O que este gráfico permite perceber
Ao analisar estas curvas em conjunto com a evidência científica, torna-se claro que:
- Diferentes sistemas envelhecem a ritmos distintos;
- A capacidade funcional não diminui de forma uniforme;
- Muitas destas trajetórias são influenciáveis ao longo do tempo.
É precisamente esta variabilidade que torna o conceito de Peakspan relevante — porque mostra que existe margem para intervir e prolongar a fase de maior capacidade funcional.
prolongar o Peakspan
O Peakspan acrescenta uma nova camada à forma como entendemos saúde e envelhecimento:
- Longevidade → quanto tempo vivemos.
- Healthspan → quanto tempo vivemos com saúde.
- Peakspan → quanto tempo vivemos no nosso melhor.
Este enquadramento permite uma abordagem mais funcional e proativa: focada na capacidade, não apenas na ausência de doença.
A evidência científica mostra que muitos dos sistemas representados no gráfico são altamente adaptáveis ao longo da vida, sobretudo quando existe estímulo adequado.
Principais fatores que influenciam o Peakspan
1. Movimento (especialmente treino de força)
- Preserva e aumenta massa muscular;
- Melhora a sensibilidade à insulina;
- Sustenta capacidade funcional.
2. Capacidade cardiorrespiratória
- Determinante para energia e resistência;
- Associada a menor risco cardiometabólico.
3. Nutrição
- Fornece os substratos necessários à função celular e adaptação;
- Suporta a manutenção de massa muscular e função metabólica;
- Influencia inflamação, sensibilidade à insulina e recuperação;
A nutrição funciona como base para todos os sistemas.
4. Sono e recuperação
- Essenciais para adaptação fisiológica;
- Regulam sistema nervoso e hormonal;
- Impactam diretamente função cognitiva.
5. Função cognitiva e estímulo mental
- A capacidade cognitiva não é fixa — é treinável;
- Estímulos como aprendizagem, resolução de problemas e novidade ajudam a manter desempenho.
Manter o cérebro ativo ajuda a prolongar o desempenho global.
6. Regulação hormonal
O sistema endócrino tem um papel central na manutenção da capacidade:
- Regula energia, recuperação e adaptação;
- Influencia composição corporal e função metabólica.
Fatores como sono, stress, nutrição e exercício têm impacto direto neste eixo.
A disfunção hormonal não é apenas uma consequência da idade — é frequentemente influenciada pelo estilo de vida.
7. Gestão do stress
- O stress crónico altera o equilíbrio hormonal;
- Aumenta inflamação;
- Compromete recuperação e função cognitiva.
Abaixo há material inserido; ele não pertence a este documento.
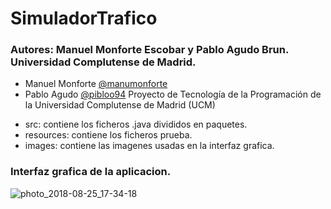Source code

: # SimuladorTrafico

### Autores: Manuel Monforte Escobar y Pablo Agudo Brun. Universidad Complutense de Madrid.
* Manuel Monforte [@manumonforte](https://github.com/manumonforte)
* Pablo Agudo [@pibloo94](https://github.com/pibloo94)
Proyecto de Tecnología de la Programación de la Universidad Complutense de Madrid (UCM)

- src: contiene los ficheros .java divididos en paquetes.
- resources: contiene los ficheros prueba.
- images: contiene las imagenes usadas en la interfaz grafica.


### Interfaz grafica de la aplicacion.

![photo_2018-08-25_17-34-18](https://user-images.githubusercontent.com/32678514/45916819-41885800-be6c-11e8-88ac-13e3eda8b44e.jpg)

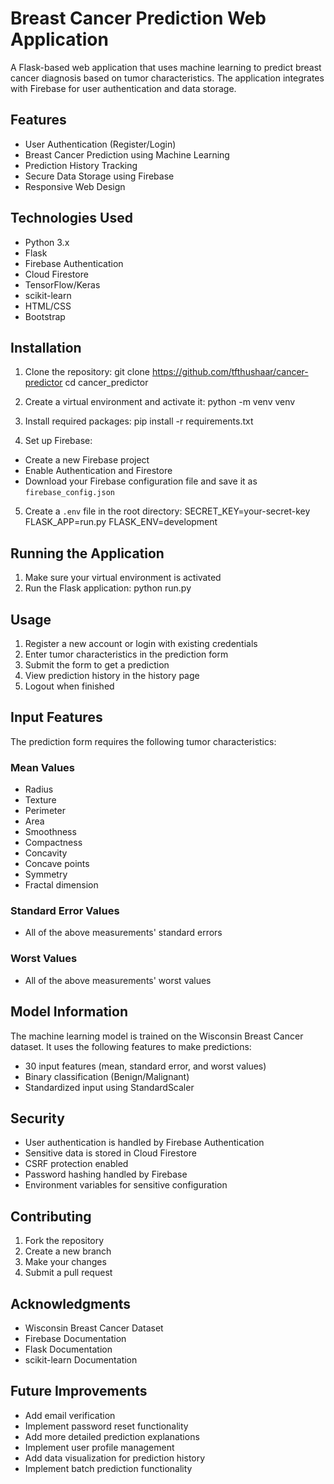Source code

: # Breast Cancer Prediction Web Application

A Flask-based web application that uses machine learning to predict breast cancer diagnosis based on tumor characteristics. The application integrates with Firebase for user authentication and data storage.

## Features

- User Authentication (Register/Login)
- Breast Cancer Prediction using Machine Learning
- Prediction History Tracking
- Secure Data Storage using Firebase
- Responsive Web Design

## Technologies Used

- Python 3.x
- Flask
- Firebase Authentication
- Cloud Firestore
- TensorFlow/Keras
- scikit-learn
- HTML/CSS
- Bootstrap


## Installation

1. Clone the repository:
   git clone <https://github.com/tfthushaar/cancer-predictor>
   cd cancer_predictor


2. Create a virtual environment and activate it:
   python -m venv venv


3. Install required packages:
   pip install -r requirements.txt


4. Set up Firebase:
- Create a new Firebase project
- Enable Authentication and Firestore
- Download your Firebase configuration file and save it as `firebase_config.json`

5. Create a `.env` file in the root directory:
   SECRET_KEY=your-secret-key
   FLASK_APP=run.py
   FLASK_ENV=development


## Running the Application

1. Make sure your virtual environment is activated
2. Run the Flask application: python run.py


## Usage

1. Register a new account or login with existing credentials
2. Enter tumor characteristics in the prediction form
3. Submit the form to get a prediction
4. View prediction history in the history page
5. Logout when finished


## Input Features

The prediction form requires the following tumor characteristics:

### Mean Values
- Radius
- Texture
- Perimeter
- Area
- Smoothness
- Compactness
- Concavity
- Concave points
- Symmetry
- Fractal dimension

### Standard Error Values
- All of the above measurements' standard errors

### Worst Values
- All of the above measurements' worst values


## Model Information

The machine learning model is trained on the Wisconsin Breast Cancer dataset. It uses the following features to make predictions:
- 30 input features (mean, standard error, and worst values)
- Binary classification (Benign/Malignant)
- Standardized input using StandardScaler


## Security

- User authentication is handled by Firebase Authentication
- Sensitive data is stored in Cloud Firestore
- CSRF protection enabled
- Password hashing handled by Firebase
- Environment variables for sensitive configuration


## Contributing

1. Fork the repository
2. Create a new branch
3. Make your changes
4. Submit a pull request


## Acknowledgments

- Wisconsin Breast Cancer Dataset
- Firebase Documentation
- Flask Documentation
- scikit-learn Documentation


## Future Improvements

- Add email verification
- Implement password reset functionality
- Add more detailed prediction explanations
- Implement user profile management
- Add data visualization for prediction history
- Implement batch prediction functionality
8. Consistência ao longo do tempo
- Mais importante do que intervenções pontuais;
- Determina a trajetória funcional.
Um novo enquadramento da saúde
O Peakspan não é um ponto fixo — é uma trajetória.
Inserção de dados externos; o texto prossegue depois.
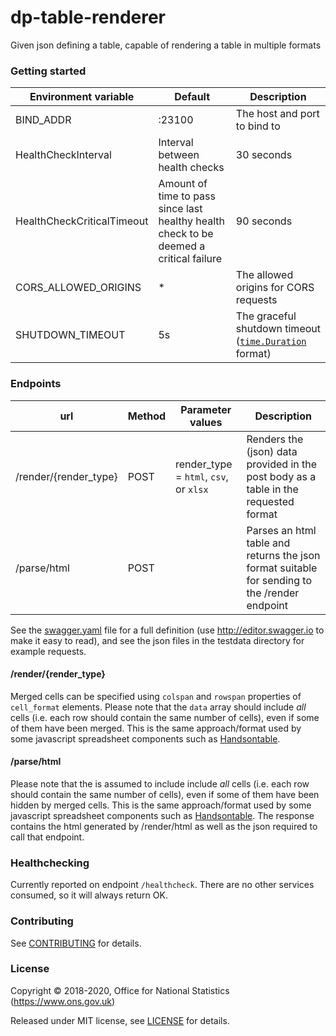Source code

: dp-table-renderer
================

Given json defining a table, capable of rendering a table in multiple formats

### Getting started


| Environment variable       | Default                  | Description                                            |
| -------------------------- | ------------------------ | -----------                                            |
| BIND_ADDR                  | :23100                   | The host and port to bind to                           |
| HealthCheckInterval           | Interval between health checks                                                            |    30 seconds |
| HealthCheckCriticalTimeout    | Amount of time to pass since last healthy health check to be deemed a critical failure    |    90 seconds |
| CORS_ALLOWED_ORIGINS       | *                        | The allowed origins for CORS requests                  |
| SHUTDOWN_TIMEOUT           | 5s                       | The graceful shutdown timeout ([`time.Duration`](https://golang.org/pkg/time/#Duration) format) |

### Endpoints

| url                   | Method | Parameter values                       | Description                                                                                   |
| ---                   | ------ | ----------------                       | -----------                                                                                   |
| /render/{render_type} | POST   | render_type = `html`, `csv`, or `xlsx` | Renders the (json) data provided in the post body as a table in the requested format          |
| /parse/html           | POST   |                                        | Parses an html table and returns the json format suitable for sending to the /render endpoint |

See the [swagger.yaml](swagger.yaml) file for a full definition (use http://editor.swagger.io to make it easy to read),
and see the json files in the testdata directory for example requests.

#### /render/{render_type}

Merged cells can be specified using `colspan` and `rowspan` properties of `cell_format` elements.
Please note that the `data` array should include *all* cells (i.e. each row should contain the same number of cells), even if some of them have been merged. This is the same approach/format used by some javascript spreadsheet components such as [Handsontable](https://handsontable.com/).

#### /parse/html

Please note that the is assumed to include include *all* cells (i.e. each row should contain the same number of cells), even if some of them have been hidden by merged cells. This is the same approach/format used by some javascript spreadsheet components such as [Handsontable](https://handsontable.com/).
The response contains the html generated by /render/html as well as the json required to call that endpoint.

### Healthchecking

Currently reported on endpoint `/healthcheck`. There are no other services consumed, so it will always return OK.

### Contributing

See [CONTRIBUTING](CONTRIBUTING.md) for details.

### License

Copyright © 2018-2020, Office for National Statistics (https://www.ons.gov.uk)

Released under MIT license, see [LICENSE](LICENSE.md) for details.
É o resultado acumulado das escolhas ao longo do tempo: como se move, como recupera, como se adapta…
Mais do que evitar o declínio, trata-se de influenciar a forma como ele acontece.
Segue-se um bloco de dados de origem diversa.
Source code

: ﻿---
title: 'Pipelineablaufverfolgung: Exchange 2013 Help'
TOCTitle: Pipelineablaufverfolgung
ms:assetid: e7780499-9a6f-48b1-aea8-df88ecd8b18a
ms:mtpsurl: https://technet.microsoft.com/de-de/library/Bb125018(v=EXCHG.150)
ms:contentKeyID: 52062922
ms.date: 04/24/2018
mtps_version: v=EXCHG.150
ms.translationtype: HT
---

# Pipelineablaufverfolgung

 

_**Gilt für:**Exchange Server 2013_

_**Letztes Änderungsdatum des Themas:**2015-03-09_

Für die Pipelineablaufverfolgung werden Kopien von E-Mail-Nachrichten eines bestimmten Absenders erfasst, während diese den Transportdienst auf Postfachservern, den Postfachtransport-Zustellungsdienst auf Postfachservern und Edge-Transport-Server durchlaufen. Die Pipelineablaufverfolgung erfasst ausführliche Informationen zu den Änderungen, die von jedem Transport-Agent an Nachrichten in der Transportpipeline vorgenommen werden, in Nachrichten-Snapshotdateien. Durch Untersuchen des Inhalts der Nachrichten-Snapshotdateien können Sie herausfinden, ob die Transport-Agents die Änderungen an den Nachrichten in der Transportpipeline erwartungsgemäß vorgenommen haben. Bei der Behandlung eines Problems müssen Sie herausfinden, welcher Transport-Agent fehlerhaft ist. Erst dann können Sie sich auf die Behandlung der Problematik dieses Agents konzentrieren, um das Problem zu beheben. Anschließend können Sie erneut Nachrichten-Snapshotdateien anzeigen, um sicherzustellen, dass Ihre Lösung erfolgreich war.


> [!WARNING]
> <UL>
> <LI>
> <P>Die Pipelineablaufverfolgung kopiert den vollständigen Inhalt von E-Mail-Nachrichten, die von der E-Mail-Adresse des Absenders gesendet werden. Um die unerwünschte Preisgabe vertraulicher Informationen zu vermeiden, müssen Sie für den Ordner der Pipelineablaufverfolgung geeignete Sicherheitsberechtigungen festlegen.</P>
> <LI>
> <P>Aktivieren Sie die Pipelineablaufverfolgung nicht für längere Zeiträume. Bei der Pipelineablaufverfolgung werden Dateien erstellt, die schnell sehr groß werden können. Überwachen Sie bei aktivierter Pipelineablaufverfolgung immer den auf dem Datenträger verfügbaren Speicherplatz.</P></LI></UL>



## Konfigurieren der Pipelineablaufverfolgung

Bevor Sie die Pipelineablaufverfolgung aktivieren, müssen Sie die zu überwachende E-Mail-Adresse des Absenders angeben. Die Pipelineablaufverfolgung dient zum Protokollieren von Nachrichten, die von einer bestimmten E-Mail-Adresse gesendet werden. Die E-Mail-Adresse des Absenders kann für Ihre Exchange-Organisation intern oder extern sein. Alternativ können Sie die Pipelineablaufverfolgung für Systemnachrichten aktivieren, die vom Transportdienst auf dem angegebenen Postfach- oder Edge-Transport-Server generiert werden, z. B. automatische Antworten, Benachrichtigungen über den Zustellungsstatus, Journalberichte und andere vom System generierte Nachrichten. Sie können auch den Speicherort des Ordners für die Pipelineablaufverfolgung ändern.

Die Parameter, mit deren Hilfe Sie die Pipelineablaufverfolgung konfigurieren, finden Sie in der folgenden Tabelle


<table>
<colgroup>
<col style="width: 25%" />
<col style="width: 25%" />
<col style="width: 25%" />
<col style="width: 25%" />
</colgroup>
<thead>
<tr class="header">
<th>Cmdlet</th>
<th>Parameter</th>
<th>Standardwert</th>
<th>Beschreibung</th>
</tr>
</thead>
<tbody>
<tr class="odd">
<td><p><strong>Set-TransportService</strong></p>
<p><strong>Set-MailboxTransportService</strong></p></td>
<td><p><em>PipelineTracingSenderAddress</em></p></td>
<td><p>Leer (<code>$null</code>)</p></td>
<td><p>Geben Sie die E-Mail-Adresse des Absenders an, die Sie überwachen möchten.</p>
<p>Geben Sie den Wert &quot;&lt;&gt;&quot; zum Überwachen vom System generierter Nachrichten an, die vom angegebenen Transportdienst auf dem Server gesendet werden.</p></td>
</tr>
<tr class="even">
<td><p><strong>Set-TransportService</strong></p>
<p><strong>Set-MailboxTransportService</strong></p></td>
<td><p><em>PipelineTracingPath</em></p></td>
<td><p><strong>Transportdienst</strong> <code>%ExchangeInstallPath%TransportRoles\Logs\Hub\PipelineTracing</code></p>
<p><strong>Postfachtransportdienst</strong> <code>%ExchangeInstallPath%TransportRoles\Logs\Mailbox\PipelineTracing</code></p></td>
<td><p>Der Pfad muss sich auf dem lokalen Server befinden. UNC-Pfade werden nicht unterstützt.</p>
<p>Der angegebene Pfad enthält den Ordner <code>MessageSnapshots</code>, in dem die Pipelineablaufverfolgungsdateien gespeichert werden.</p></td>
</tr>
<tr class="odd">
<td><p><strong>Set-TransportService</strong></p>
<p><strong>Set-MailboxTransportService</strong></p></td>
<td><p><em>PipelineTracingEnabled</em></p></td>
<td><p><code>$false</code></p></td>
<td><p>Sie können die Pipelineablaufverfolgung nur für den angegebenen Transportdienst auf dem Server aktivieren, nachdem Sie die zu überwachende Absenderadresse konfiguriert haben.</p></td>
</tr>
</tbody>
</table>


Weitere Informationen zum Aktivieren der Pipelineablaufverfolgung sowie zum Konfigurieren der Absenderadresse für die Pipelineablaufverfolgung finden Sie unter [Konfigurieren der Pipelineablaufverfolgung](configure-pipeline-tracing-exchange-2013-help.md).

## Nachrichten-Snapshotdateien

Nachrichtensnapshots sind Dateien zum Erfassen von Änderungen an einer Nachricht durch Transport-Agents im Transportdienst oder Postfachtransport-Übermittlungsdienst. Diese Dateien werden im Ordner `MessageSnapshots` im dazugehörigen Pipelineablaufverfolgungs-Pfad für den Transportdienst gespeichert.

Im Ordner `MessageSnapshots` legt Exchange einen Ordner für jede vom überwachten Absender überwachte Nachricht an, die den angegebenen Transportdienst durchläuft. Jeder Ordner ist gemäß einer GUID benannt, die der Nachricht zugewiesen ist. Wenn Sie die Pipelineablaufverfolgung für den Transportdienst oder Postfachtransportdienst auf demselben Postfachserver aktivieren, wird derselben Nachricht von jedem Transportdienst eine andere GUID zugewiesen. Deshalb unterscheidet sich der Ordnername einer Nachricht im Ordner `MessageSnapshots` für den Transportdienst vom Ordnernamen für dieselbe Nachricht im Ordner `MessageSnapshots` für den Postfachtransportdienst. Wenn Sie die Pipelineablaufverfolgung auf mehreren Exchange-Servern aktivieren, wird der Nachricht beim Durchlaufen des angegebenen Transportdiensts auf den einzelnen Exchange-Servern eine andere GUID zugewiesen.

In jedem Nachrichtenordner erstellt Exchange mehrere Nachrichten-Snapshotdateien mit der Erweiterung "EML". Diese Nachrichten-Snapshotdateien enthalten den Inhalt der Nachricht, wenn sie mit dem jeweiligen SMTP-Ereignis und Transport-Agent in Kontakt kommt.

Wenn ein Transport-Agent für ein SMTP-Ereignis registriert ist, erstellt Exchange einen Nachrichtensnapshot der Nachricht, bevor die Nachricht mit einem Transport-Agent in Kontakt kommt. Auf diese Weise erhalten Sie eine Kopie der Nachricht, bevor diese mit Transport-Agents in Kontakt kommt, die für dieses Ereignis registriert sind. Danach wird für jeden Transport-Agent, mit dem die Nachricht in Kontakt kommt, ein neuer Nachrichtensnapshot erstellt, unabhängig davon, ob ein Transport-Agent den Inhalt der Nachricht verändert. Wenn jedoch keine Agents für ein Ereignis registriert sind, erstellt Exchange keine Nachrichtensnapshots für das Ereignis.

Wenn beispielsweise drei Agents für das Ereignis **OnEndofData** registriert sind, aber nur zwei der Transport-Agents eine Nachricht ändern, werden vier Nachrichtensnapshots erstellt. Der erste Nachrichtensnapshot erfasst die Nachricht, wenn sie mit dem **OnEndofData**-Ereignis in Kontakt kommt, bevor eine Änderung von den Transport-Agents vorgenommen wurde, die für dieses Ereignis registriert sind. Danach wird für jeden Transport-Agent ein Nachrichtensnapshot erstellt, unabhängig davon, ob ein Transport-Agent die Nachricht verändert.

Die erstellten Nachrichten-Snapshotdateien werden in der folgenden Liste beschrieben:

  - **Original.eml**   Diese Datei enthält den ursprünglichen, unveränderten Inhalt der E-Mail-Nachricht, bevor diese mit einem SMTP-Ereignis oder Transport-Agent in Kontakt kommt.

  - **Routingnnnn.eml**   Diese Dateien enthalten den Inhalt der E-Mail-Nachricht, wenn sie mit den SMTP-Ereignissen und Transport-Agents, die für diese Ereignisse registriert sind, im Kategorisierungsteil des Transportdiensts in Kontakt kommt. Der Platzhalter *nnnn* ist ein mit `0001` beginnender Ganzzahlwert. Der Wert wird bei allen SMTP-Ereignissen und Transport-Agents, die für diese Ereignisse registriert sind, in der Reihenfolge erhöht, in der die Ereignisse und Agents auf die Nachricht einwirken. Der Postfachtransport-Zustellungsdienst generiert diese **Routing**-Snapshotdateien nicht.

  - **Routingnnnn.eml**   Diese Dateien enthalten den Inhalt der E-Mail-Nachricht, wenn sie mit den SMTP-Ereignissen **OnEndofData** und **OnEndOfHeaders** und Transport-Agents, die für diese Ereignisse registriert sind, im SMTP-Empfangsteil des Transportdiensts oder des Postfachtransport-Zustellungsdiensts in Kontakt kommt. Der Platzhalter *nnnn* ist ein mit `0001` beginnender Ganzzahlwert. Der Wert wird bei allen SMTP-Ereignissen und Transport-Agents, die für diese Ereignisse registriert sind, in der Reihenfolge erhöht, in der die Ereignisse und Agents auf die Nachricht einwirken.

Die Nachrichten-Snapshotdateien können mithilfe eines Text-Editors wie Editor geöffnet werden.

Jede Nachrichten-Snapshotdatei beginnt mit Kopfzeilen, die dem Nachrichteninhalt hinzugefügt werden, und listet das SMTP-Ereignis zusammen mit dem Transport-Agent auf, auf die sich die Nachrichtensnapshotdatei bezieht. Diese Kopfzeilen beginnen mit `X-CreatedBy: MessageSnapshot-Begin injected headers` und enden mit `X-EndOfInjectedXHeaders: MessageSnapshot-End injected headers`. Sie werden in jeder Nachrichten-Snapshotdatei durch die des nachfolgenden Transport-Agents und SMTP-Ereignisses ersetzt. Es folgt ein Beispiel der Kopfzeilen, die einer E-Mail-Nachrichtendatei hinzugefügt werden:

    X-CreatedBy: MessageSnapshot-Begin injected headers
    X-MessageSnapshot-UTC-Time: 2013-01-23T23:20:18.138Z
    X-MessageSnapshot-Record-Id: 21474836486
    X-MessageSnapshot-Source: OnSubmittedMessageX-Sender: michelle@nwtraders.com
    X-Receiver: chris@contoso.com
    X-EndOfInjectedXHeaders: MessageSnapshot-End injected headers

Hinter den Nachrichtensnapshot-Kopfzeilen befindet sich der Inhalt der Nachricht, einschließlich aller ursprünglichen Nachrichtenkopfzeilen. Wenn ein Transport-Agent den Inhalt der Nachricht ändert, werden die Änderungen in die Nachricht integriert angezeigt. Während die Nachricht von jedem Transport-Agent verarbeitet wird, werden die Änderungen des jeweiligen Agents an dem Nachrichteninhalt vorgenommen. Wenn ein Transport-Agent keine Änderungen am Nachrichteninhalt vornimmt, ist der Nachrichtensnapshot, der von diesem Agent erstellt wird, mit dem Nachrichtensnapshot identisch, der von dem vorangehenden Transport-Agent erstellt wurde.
Assim, o valor deste conceito está na mudança de perspetiva que propõe.
Durante muito tempo, a saúde foi entendida de forma binária: presença ou ausência de doença.
O healthspan trouxe nuance: viver mais anos com qualidade.
O Peak Span acrescenta uma camada adicional: manter capacidade elevada durante o máximo de tempo possível.
Isto implica olhar para o corpo não apenas como algo a preservar, mas como um sistema que pode ser treinado, regulado e adaptado.
| Este artigo não constitui aconselhamento médico, diagnóstico ou tratamento. As informações aqui apresentadas não substituem a consulta com um profissional de saúde qualificado.
Referências:
- Zhavoronkov, Ying & Wilczok, Peakspan: Defining, Quantifying and Extending the Boundaries of Peak Productive Lifespan, Aging and Disease (2026)
- Seals, D. R., Justice, J. N., & LaRocca, T. J. (2016). Physiological geroscience: targeting function to increase healthspan. The Journal of Physiology.
- Pedersen, B. K., & Febbraio, M. A. (2012). Muscles as an endocrine organ. Nature Reviews Endocrinology.
- Booth, F. W., Roberts, C. K., & Laye, M. J. (2012). Lack of exercise is a major cause of chronic diseases. Comprehensive Physiology.
- McPhee, J. S., et al. (2016). Physical activity in older age: perspectives for healthy ageing. Biogerontology.